╭─ Data for this exercise

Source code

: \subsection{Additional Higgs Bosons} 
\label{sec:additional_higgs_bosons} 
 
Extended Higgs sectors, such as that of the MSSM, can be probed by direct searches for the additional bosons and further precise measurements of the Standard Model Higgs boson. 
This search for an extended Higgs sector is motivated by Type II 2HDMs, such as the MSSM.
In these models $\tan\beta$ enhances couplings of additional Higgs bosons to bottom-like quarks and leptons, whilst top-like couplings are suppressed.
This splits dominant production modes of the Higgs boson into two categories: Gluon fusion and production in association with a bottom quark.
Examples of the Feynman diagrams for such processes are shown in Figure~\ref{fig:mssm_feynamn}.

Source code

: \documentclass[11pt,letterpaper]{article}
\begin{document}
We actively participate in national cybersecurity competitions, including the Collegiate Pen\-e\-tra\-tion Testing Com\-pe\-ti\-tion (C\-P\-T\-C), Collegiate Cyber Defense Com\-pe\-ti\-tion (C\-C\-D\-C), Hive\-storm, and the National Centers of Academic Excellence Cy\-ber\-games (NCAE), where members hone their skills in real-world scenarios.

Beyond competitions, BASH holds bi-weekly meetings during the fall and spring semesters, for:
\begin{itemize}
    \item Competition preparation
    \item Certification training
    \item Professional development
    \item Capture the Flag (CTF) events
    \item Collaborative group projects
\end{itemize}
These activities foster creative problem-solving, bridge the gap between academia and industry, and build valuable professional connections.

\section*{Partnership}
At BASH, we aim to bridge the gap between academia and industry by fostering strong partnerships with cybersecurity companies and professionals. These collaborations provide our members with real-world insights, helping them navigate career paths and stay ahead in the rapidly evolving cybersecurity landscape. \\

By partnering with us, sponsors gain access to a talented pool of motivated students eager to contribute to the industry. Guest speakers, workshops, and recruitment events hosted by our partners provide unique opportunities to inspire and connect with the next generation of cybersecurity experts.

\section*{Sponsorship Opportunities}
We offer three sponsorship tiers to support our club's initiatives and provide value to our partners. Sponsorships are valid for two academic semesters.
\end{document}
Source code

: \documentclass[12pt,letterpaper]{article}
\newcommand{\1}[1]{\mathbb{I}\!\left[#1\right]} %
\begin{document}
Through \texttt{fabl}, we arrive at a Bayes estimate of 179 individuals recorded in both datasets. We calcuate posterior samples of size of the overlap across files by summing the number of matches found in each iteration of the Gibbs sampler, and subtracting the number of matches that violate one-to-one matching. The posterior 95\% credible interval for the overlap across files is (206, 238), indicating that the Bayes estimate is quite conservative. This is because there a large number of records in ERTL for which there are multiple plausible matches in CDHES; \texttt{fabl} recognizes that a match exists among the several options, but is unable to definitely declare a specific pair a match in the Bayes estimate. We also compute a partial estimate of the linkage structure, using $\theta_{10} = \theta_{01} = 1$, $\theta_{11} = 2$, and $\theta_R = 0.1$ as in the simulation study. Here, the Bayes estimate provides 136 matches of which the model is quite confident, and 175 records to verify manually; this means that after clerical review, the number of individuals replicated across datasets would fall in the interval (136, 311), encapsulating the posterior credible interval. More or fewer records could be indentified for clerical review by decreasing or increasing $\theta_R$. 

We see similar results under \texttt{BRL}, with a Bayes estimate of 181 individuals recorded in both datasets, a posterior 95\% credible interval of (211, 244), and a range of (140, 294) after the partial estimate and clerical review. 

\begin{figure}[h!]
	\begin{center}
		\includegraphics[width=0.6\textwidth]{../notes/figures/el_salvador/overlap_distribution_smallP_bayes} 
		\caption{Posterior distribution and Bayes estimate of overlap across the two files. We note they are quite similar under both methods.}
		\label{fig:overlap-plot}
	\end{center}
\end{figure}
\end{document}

╰─

All of the records above are to be returned exactly as they stand.

Source code

: \subsection{Additional Higgs Bosons} 
\label{sec:additional_higgs_bosons} 
 
Extended Higgs sectors, such as that of the MSSM, can be probed by direct searches for the additional bosons and further precise measurements of the Standard Model Higgs boson. 
This search for an extended Higgs sector is motivated by Type II 2HDMs, such as the MSSM.
In these models $\tan\beta$ enhances couplings of additional Higgs bosons to bottom-like quarks and leptons, whilst top-like couplings are suppressed.
This splits dominant production modes of the Higgs boson into two categories: Gluon fusion and production in association with a bottom quark.
Examples of the Feynman diagrams for such processes are shown in Figure~\ref{fig:mssm_feynamn}.

Source code

: \documentclass[11pt,letterpaper]{article}
\begin{document}
We actively participate in national cybersecurity competitions, including the Collegiate Pen\-e\-tra\-tion Testing Com\-pe\-ti\-tion (C\-P\-T\-C), Collegiate Cyber Defense Com\-pe\-ti\-tion (C\-C\-D\-C), Hive\-storm, and the National Centers of Academic Excellence Cy\-ber\-games (NCAE), where members hone their skills in real-world scenarios.

Beyond competitions, BASH holds bi-weekly meetings during the fall and spring semesters, for:
\begin{itemize}
    \item Competition preparation
    \item Certification training
    \item Professional development
    \item Capture the Flag (CTF) events
    \item Collaborative group projects
\end{itemize}
These activities foster creative problem-solving, bridge the gap between academia and industry, and build valuable professional connections.

\section*{Partnership}
At BASH, we aim to bridge the gap between academia and industry by fostering strong partnerships with cybersecurity companies and professionals. These collaborations provide our members with real-world insights, helping them navigate career paths and stay ahead in the rapidly evolving cybersecurity landscape. \\

By partnering with us, sponsors gain access to a talented pool of motivated students eager to contribute to the industry. Guest speakers, workshops, and recruitment events hosted by our partners provide unique opportunities to inspire and connect with the next generation of cybersecurity experts.

\section*{Sponsorship Opportunities}
We offer three sponsorship tiers to support our club's initiatives and provide value to our partners. Sponsorships are valid for two academic semesters.
\end{document}
Source code

: \documentclass[12pt,letterpaper]{article}
\newcommand{\1}[1]{\mathbb{I}\!\left[#1\right]} %
\begin{document}
Through \texttt{fabl}, we arrive at a Bayes estimate of 179 individuals recorded in both datasets. We calcuate posterior samples of size of the overlap across files by summing the number of matches found in each iteration of the Gibbs sampler, and subtracting the number of matches that violate one-to-one matching. The posterior 95\% credible interval for the overlap across files is (206, 238), indicating that the Bayes estimate is quite conservative. This is because there a large number of records in ERTL for which there are multiple plausible matches in CDHES; \texttt{fabl} recognizes that a match exists among the several options, but is unable to definitely declare a specific pair a match in the Bayes estimate. We also compute a partial estimate of the linkage structure, using $\theta_{10} = \theta_{01} = 1$, $\theta_{11} = 2$, and $\theta_R = 0.1$ as in the simulation study. Here, the Bayes estimate provides 136 matches of which the model is quite confident, and 175 records to verify manually; this means that after clerical review, the number of individuals replicated across datasets would fall in the interval (136, 311), encapsulating the posterior credible interval. More or fewer records could be indentified for clerical review by decreasing or increasing $\theta_R$. 

We see similar results under \texttt{BRL}, with a Bayes estimate of 181 individuals recorded in both datasets, a posterior 95\% credible interval of (211, 244), and a range of (140, 294) after the partial estimate and clerical review. 

\begin{figure}[h!]
	\begin{center}
		\includegraphics[width=0.6\textwidth]{../notes/figures/el_salvador/overlap_distribution_smallP_bayes} 
		\caption{Posterior distribution and Bayes estimate of overlap across the two files. We note they are quite similar under both methods.}
		\label{fig:overlap-plot}
	\end{center}
\end{figure}
\end{document}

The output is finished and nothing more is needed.